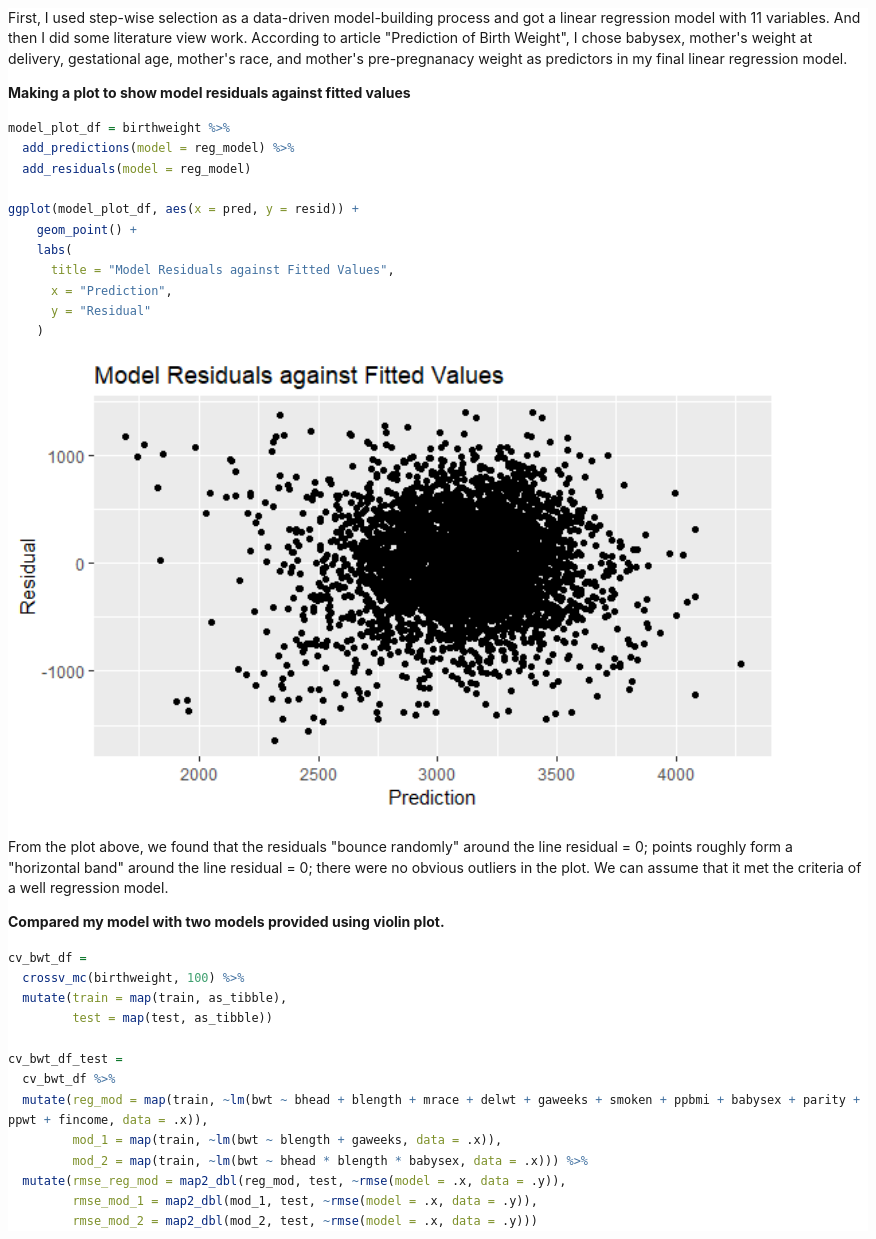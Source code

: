 First, I used step-wise selection as a data-driven model-building process and got a linear regression model with 11 variables. And then I did some literature view work. According to article "Prediction of Birth Weight", I chose babysex, mother's weight at delivery, gestational age, mother's race, and mother's pre-pregnanacy weight as predictors in my final linear regression model.

**Making a plot to show model residuals against fitted values**

``` r
model_plot_df = birthweight %>% 
  add_predictions(model = reg_model) %>%
  add_residuals(model = reg_model)

ggplot(model_plot_df, aes(x = pred, y = resid)) +
    geom_point() +
    labs(
      title = "Model Residuals against Fitted Values",
      x = "Prediction",
      y = "Residual"
    )
```

<img src="p8105_hw6_yw3095_files/figure-markdown_github/2.3-1.png" width="90%" />

From the plot above, we found that the residuals "bounce randomly" around the line residual = 0; points roughly form a "horizontal band" around the line residual = 0; there were no obvious outliers in the plot. We can assume that it met the criteria of a well regression model.

**Compared my model with two models provided using violin plot.**

``` r
cv_bwt_df =
  crossv_mc(birthweight, 100) %>% 
  mutate(train = map(train, as_tibble),
         test = map(test, as_tibble))

cv_bwt_df_test = 
  cv_bwt_df %>% 
  mutate(reg_mod = map(train, ~lm(bwt ~ bhead + blength + mrace + delwt + gaweeks + smoken + ppbmi + babysex + parity + ppwt + fincome, data = .x)),
         mod_1 = map(train, ~lm(bwt ~ blength + gaweeks, data = .x)),
         mod_2 = map(train, ~lm(bwt ~ bhead * blength * babysex, data = .x))) %>% 
  mutate(rmse_reg_mod = map2_dbl(reg_mod, test, ~rmse(model = .x, data = .y)),
         rmse_mod_1 = map2_dbl(mod_1, test, ~rmse(model = .x, data = .y)),
         rmse_mod_2 = map2_dbl(mod_2, test, ~rmse(model = .x, data = .y)))
```
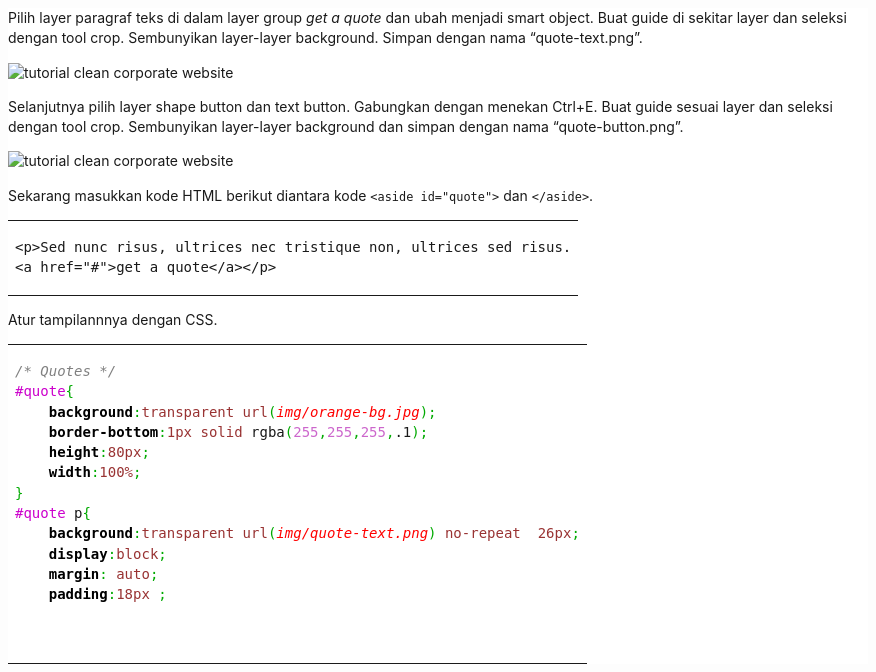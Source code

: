 Pilih layer paragraf teks di dalam layer group *get a quote* dan ubah menjadi smart object. Buat guide di sekitar layer dan seleksi dengan tool crop. Sembunyikan layer-layer background. Simpan dengan nama &#8220;quote-text.png&#8221;.

<img alt="tutorial clean corporate website" class="aligncenter size-full" src="http://i1.wp.com/cekerholic.com/wp-content/uploads/2011/07/15.jpg?w=604" title="Screenshot Clean Corporate 15" data-recalc-dims="1" />

Selanjutnya pilih layer shape button dan text button. Gabungkan dengan menekan Ctrl+E. Buat guide sesuai layer dan seleksi dengan tool crop. Sembunyikan layer-layer background dan simpan dengan nama &#8220;quote-button.png&#8221;.

<img alt="tutorial clean corporate website" class="aligncenter size-full" src="http://i0.wp.com/cekerholic.com/wp-content/uploads/2011/07/16.jpg?w=604" title="Screenshot Clean Corporate 16" data-recalc-dims="1" />

Sekarang masukkan kode HTML berikut diantara kode `<aside id="quote">` dan `</aside>`.

<div class="wp_syntax">
  <table>
    <tr>
      <td class="code">
        <pre class="html" style="font-family:monospace;">&lt;p&gt;Sed nunc risus, ultrices nec tristique non, ultrices sed risus.
&lt;a href="#"&gt;get a quote&lt;/a&gt;&lt;/p&gt;</pre>
      </td>
    </tr>
  </table>
</div>

Atur tampilannnya dengan CSS.

<div class="wp_syntax">
  <table>
    <tr>
      <td class="code">
        <pre class="css" style="font-family:monospace;"><span style="color: #808080; font-style: italic;">/* Quotes */</span>
<span style="color: #cc00cc;">#quote</span><span style="color: #00AA00;">&#123;</span>
	<span style="color: #000000; font-weight: bold;">background</span><span style="color: #00AA00;">:</span><span style="color: #993333;">transparent</span> <span style="color: #993333;">url</span><span style="color: #00AA00;">&#40;</span><span style="color: #ff0000; font-style: italic;">img/orange-bg.jpg</span><span style="color: #00AA00;">&#41;</span><span style="color: #00AA00;">;</span>
	<span style="color: #000000; font-weight: bold;">border-bottom</span><span style="color: #00AA00;">:</span><span style="color: #933;">1px</span> <span style="color: #993333;">solid</span> rgba<span style="color: #00AA00;">&#40;</span><span style="color: #cc66cc;">255</span><span style="color: #00AA00;">,</span><span style="color: #cc66cc;">255</span><span style="color: #00AA00;">,</span><span style="color: #cc66cc;">255</span><span style="color: #00AA00;">,</span>.1<span style="color: #00AA00;">&#41;</span><span style="color: #00AA00;">;</span>
	<span style="color: #000000; font-weight: bold;">height</span><span style="color: #00AA00;">:</span><span style="color: #933;">80px</span><span style="color: #00AA00;">;</span>
	<span style="color: #000000; font-weight: bold;">width</span><span style="color: #00AA00;">:</span><span style="color: #933;">100%</span><span style="color: #00AA00;">;</span>
<span style="color: #00AA00;">&#125;</span>
<span style="color: #cc00cc;">#quote</span> p<span style="color: #00AA00;">&#123;</span>
	<span style="color: #000000; font-weight: bold;">background</span><span style="color: #00AA00;">:</span><span style="color: #993333;">transparent</span> <span style="color: #993333;">url</span><span style="color: #00AA00;">&#40;</span><span style="color: #ff0000; font-style: italic;">img/quote-text.png</span><span style="color: #00AA00;">&#41;</span> <span style="color: #993333;">no-repeat</span> <span style="color: #cc66cc;"></span> <span style="color: #933;">26px</span><span style="color: #00AA00;">;</span>
	<span style="color: #000000; font-weight: bold;">display</span><span style="color: #00AA00;">:</span><span style="color: #993333;">block</span><span style="color: #00AA00;">;</span>
	<span style="color: #000000; font-weight: bold;">margin</span><span style="color: #00AA00;">:</span><span style="color: #cc66cc;"></span> <span style="color: #993333;">auto</span><span style="color: #00AA00;">;</span>
	<span style="color: #000000; font-weight: bold;">padding</span><span style="color: #00AA00;">:</span><span style="color: #933;">18px</span> <span style="color: #cc66cc;"></span><span style="color: #00AA00;">;</span>
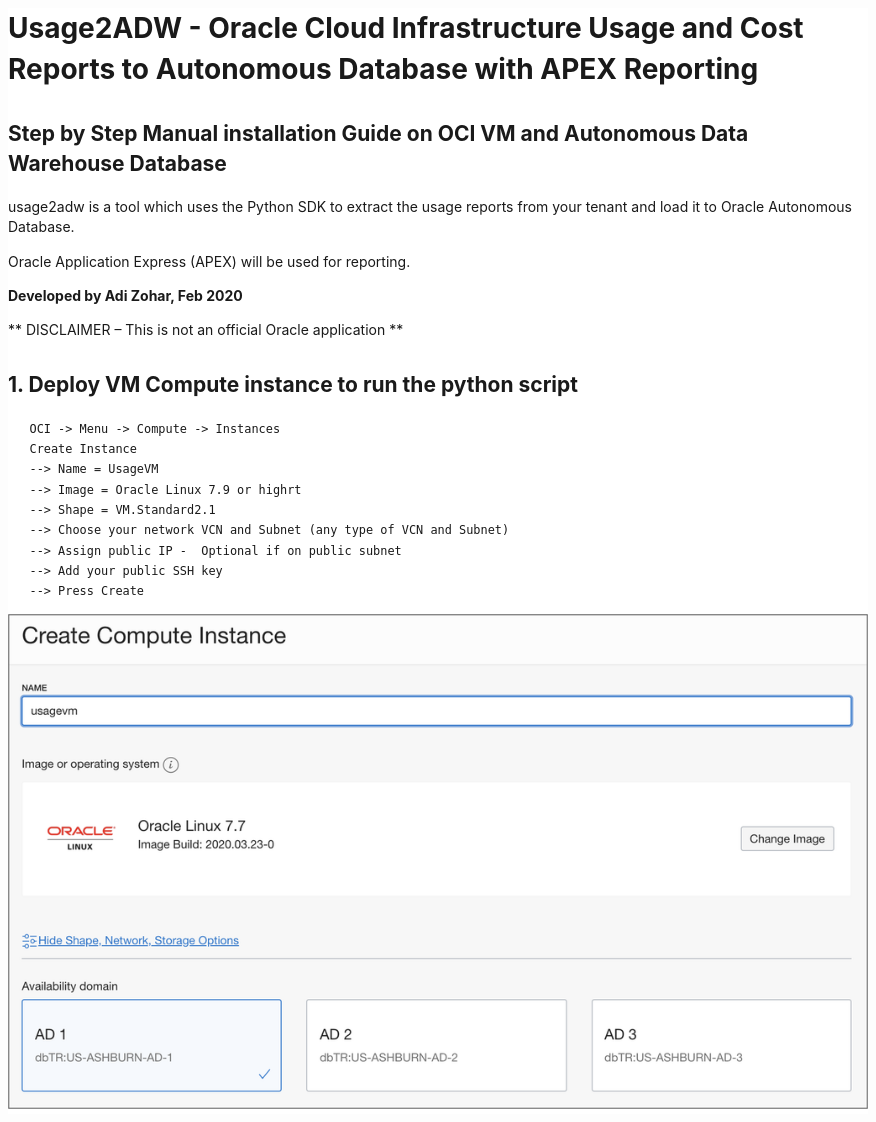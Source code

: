 # Usage2ADW - Oracle Cloud Infrastructure Usage and Cost Reports to Autonomous Database with APEX Reporting

## Step by Step Manual installation Guide on OCI VM and Autonomous Data Warehouse Database
usage2adw is a tool which uses the Python SDK to extract the usage reports from your tenant and load it to Oracle Autonomous Database.

Oracle Application Express (APEX) will be used for reporting.  

**Developed by Adi Zohar, Feb 2020**

** DISCLAIMER – This is not an official Oracle application **

## 1. Deploy VM Compute instance to run the python script
```
   OCI -> Menu -> Compute -> Instances
   Create Instance
   --> Name = UsageVM
   --> Image = Oracle Linux 7.9 or highrt
   --> Shape = VM.Standard2.1
   --> Choose your network VCN and Subnet (any type of VCN and Subnet)
   --> Assign public IP -  Optional if on public subnet
   --> Add your public SSH key
   --> Press Create
```
![](img/Image_01.png)
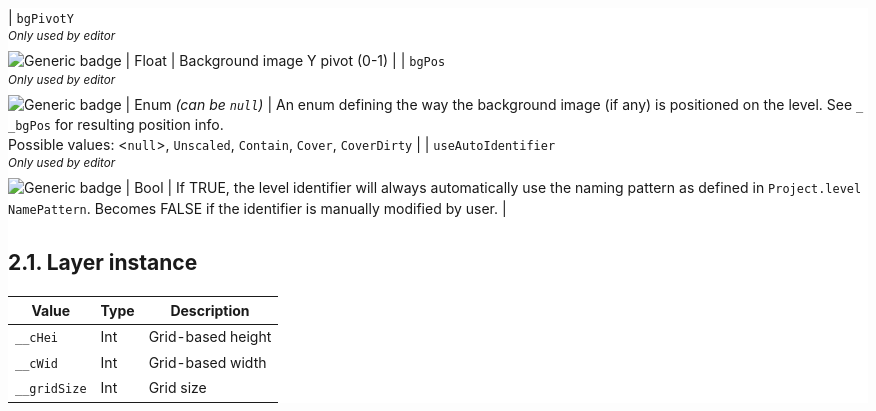 | `bgPivotY`<br/><sup class="internal">*Only used by editor*</sup><br/> ![Generic badge](https://img.shields.io/badge/Added_0.7.0-gray.svg)                     | Float                                                                                              | Background image Y pivot (0-1)                                                                                                                                                                                                                                                                                                                                                                                                                                                                                                                                                                                                                                                                                                                                           |
| `bgPos`<br/><sup class="internal">*Only used by editor*</sup><br/> ![Generic badge](https://img.shields.io/badge/Added_0.7.0-gray.svg)                        | Enum&nbsp;*(can&nbsp;be&nbsp;`null`)*                                                              | An enum defining the way the background image (if any) is positioned on the level. See `__bgPos` for resulting position info.<br/> Possible values: &lt;`null`&gt;, `Unscaled`, `Contain`, `Cover`, `CoverDirty`                                                                                                                                                                                                                                                                                                                                                                                                                                                                                                                                                         |
| `useAutoIdentifier`<br/><sup class="internal">*Only used by editor*</sup><br/> ![Generic badge](https://img.shields.io/badge/Added_0.9.0-gray.svg)            | Bool                                                                                               | If TRUE, the level identifier will always automatically use the naming pattern as defined in `Project.levelNamePattern`. Becomes FALSE if the identifier is manually modified by user.                                                                                                                                                                                                                                                                                                                                                                                                                                                                                                                                                                                   |

<a id="ldtk-LayerInstanceJson" name="ldtk-LayerInstanceJson"></a>
## 2.1. Layer instance   
| Value                                                                                                                                                   | Type                                                                | Description                                                                                                                                                                                                                                                                                                                    |
| ------------------------------------------------------------------------------------------------------------------------------------------------------- | ------------------------------------------------------------------- | ------------------------------------------------------------------------------------------------------------------------------------------------------------------------------------------------------------------------------------------------------------------------------------------------------------------------------ |
| `__cHei`                                                                                                                                                | Int                                                                 | Grid-based height                                                                                                                                                                                                                                                                                                              |
| `__cWid`                                                                                                                                                | Int                                                                 | Grid-based width                                                                                                                                                                                                                                                                                                               |
| `__gridSize`                                                                                                                                            | Int                                                                 | Grid size                                                                                                                                                                                                                                                                                                                      |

####

**Task brief**
Each line carrying the string "APEX" should be copied out from the entries.

**Result for this task**
: # Usage2ADW - Oracle Cloud Infrastructure Usage and Cost Reports to Autonomous Database with APEX Reporting
Oracle Application Express (APEX) will be used for reporting.  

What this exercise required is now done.